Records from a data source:
────────

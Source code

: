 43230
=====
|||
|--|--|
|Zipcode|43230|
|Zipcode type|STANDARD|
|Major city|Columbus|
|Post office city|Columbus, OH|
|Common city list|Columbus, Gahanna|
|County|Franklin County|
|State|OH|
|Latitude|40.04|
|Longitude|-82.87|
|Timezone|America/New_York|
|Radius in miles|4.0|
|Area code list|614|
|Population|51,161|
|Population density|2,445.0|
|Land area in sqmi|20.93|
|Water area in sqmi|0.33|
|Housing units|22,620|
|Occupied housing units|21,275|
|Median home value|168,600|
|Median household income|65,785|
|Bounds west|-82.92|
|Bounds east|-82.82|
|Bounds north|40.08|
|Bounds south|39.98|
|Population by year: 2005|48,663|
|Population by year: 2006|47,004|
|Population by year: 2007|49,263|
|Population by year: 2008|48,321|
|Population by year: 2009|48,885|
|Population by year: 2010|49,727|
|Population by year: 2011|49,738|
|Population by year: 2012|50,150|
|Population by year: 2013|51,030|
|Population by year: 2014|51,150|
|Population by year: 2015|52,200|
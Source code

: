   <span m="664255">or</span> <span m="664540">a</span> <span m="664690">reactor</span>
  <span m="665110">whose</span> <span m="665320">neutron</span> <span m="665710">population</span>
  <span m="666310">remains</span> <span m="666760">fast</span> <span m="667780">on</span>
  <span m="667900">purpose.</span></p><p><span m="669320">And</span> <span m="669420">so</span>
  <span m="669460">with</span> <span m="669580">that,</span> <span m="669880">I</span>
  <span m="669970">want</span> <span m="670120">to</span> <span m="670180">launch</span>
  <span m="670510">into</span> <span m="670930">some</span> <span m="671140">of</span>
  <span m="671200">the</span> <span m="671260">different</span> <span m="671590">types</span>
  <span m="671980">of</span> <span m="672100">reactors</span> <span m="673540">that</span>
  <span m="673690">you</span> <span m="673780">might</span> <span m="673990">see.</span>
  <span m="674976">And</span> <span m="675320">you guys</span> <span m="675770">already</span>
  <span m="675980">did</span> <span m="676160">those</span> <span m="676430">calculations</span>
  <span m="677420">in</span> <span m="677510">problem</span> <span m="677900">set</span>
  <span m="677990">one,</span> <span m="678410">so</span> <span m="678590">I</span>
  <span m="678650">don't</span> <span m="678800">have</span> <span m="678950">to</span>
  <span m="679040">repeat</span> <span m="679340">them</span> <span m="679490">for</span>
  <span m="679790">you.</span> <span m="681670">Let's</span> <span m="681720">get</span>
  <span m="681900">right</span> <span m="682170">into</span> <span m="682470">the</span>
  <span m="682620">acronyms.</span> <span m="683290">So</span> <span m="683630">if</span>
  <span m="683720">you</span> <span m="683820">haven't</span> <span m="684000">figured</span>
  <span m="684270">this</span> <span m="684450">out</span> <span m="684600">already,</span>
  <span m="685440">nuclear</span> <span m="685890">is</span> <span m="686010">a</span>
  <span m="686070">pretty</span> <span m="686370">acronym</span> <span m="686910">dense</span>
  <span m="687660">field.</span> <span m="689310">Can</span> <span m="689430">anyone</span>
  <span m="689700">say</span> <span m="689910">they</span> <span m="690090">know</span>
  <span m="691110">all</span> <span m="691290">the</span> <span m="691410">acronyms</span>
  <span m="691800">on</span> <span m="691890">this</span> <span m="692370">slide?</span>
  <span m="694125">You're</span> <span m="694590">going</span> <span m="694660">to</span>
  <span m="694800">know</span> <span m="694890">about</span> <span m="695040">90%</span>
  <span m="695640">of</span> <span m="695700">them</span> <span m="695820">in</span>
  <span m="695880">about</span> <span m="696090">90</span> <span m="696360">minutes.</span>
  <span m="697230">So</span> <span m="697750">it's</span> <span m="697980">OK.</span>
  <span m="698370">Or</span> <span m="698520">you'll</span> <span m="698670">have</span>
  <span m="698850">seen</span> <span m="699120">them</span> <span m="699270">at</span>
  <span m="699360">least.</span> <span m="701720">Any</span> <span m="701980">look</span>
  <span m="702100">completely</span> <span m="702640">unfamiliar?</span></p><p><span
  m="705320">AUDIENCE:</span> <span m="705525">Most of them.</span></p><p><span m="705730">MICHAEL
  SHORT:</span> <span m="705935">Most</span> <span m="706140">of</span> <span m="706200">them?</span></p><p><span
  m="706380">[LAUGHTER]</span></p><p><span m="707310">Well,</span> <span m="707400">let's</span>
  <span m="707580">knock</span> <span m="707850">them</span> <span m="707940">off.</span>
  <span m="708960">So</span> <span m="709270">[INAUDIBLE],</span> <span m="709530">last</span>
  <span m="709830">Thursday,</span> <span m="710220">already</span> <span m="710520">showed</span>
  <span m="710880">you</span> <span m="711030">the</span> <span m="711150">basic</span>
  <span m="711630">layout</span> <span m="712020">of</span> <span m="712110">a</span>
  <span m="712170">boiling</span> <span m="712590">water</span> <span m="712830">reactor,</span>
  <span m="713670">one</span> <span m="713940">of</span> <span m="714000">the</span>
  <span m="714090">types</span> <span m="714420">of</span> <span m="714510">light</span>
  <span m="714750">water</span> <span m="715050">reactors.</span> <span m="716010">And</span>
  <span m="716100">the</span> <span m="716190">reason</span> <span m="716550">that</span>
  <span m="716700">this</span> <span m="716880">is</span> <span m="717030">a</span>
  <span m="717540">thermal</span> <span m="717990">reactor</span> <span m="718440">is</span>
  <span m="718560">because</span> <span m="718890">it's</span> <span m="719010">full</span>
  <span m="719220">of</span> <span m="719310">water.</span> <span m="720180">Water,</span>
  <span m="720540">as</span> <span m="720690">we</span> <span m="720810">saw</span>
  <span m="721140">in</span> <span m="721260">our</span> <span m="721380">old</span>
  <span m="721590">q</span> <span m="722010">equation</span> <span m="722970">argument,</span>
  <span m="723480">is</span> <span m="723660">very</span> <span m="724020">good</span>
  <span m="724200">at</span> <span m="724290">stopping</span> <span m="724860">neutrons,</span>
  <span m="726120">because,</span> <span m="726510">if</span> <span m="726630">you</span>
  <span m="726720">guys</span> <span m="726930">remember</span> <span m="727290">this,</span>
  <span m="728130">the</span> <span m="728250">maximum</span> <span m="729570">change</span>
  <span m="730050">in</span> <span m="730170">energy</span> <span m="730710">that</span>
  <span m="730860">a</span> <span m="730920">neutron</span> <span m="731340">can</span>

────────

# [HOW TO COMPLETE THIS TASK]
Check every line of the entries above, and copy those that carry the string "know".

# [REPLY]
  <span m="689700">say</span> <span m="689910">they</span> <span m="690090">know</span>
  <span m="694800">know</span> <span m="694890">about</span> <span m="695040">90%</span>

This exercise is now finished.